> _EXERCISE DETAILS_: Each line in the records that mentions the word "para" needs to be listed.

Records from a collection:
_ _ _ _ _ _ _

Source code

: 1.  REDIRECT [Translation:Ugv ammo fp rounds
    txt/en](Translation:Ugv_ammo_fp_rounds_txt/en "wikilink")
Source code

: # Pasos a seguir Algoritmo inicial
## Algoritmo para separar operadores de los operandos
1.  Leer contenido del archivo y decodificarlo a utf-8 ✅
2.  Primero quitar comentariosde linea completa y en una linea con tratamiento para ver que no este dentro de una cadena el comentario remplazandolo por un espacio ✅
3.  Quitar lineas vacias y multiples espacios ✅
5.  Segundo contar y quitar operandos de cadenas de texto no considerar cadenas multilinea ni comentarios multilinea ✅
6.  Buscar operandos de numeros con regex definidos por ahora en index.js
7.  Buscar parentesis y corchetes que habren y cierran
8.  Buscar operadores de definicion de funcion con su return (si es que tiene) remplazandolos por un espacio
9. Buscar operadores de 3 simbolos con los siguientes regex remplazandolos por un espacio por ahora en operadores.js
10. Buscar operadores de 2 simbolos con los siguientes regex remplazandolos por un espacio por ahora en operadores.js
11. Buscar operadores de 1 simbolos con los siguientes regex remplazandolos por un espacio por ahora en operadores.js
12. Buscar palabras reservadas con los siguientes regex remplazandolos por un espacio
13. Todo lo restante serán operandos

_ _ _ _ _ _ _

> _EXERCISE SOLUTION_:
## Algoritmo para separar operadores de los operandos
2.  Primero quitar comentariosde linea completa y en una linea con tratamiento para ver que no este dentro de una cadena el comentario remplazandolo por un espacio ✅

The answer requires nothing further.